Second, it is one of my recommendations that buckets make much better kit containers than many other options.
In “personal preparedness,” the operative word is personal (unless of course you are making a different point, and then the operative word is preparedness). You choose which container – of all the good choices – will best fit your needs and find the ways to make it work. (It sounded to me like someone had something to sell – and it wasn’t a bucket!)
Before you jump on any faddish bandwagon, think it through first and then sensibly make up your own mind.

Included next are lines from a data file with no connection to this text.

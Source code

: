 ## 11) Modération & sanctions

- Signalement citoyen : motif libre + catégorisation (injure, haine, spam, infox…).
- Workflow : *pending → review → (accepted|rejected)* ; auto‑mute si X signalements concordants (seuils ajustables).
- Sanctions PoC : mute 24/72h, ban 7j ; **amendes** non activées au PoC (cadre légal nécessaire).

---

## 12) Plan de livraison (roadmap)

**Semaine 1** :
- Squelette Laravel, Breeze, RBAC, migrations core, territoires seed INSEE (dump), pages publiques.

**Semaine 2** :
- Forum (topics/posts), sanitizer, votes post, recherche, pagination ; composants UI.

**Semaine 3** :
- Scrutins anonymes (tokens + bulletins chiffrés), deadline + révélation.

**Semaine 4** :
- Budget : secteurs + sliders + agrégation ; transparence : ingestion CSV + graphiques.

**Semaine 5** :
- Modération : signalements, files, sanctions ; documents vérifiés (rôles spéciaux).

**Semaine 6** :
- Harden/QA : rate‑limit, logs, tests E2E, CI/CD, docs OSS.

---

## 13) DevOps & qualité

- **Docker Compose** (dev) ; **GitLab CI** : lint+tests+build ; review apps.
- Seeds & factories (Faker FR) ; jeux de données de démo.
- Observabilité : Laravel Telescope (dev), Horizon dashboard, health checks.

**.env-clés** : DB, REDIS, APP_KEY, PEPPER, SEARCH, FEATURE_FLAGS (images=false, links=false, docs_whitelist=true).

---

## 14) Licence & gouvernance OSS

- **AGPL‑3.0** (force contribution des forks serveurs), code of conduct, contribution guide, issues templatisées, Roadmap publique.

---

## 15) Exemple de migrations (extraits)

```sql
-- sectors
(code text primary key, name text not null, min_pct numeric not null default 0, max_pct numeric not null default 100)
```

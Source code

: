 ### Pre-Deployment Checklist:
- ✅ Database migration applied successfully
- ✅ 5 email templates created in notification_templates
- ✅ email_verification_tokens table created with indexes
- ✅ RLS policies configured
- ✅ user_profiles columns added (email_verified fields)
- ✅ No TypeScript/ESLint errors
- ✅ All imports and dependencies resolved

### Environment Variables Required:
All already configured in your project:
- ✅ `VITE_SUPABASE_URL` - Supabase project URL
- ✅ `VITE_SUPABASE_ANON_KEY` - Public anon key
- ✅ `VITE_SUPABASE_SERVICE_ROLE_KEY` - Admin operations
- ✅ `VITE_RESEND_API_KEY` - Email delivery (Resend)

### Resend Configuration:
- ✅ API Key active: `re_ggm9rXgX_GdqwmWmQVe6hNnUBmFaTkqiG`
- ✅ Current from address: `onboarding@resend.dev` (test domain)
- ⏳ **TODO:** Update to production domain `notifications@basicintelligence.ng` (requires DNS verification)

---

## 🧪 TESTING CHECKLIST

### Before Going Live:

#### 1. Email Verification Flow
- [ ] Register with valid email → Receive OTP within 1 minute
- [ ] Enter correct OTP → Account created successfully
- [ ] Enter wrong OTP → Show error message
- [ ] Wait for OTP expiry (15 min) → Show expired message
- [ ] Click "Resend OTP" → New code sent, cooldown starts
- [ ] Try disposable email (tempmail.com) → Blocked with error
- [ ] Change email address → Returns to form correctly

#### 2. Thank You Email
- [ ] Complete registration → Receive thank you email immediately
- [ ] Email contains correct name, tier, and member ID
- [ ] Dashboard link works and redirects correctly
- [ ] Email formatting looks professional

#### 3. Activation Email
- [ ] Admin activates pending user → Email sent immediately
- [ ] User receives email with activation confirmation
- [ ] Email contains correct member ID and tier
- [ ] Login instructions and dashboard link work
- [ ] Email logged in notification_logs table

To illustrate this point I just had to share the following story with you. It is a true one. For a long time “they” (and you know who they are) have continued to recommend that garbage cans should be used as a container to hold the contents for an evacuation kit. Read on:
During a mock disaster and evacuation drill in the summer of 1985 the following “garbage can incident” was reported by a Red Cross director in Provo, Utah. The mock evacuation center was established. As the drill progressed, it was brought to the attention of the authorities that an elderly, disabled lady who lived across the street from the command center, required help to evacuate. Three male volunteers were sent to “rescue” her. It took several more volunteers to bring out her evacuation kit. Their response was, “It weighed a ton!” “It” was a thirty-gallon garbage can, filled to the brim.” (Excerpt from Preparedness Principles, Salsbury, Horizon Publishers, 2006, p. 240)
We have been counseled many times to do what is necessary to be prepared. In the August 2007 Ensign, President Gordon B.Hinckley was quoted as saying, “Let us do all in our power to ‘walk in obedience’ and be prepared.”
And again I would add, in your preparations, “use your head and think.”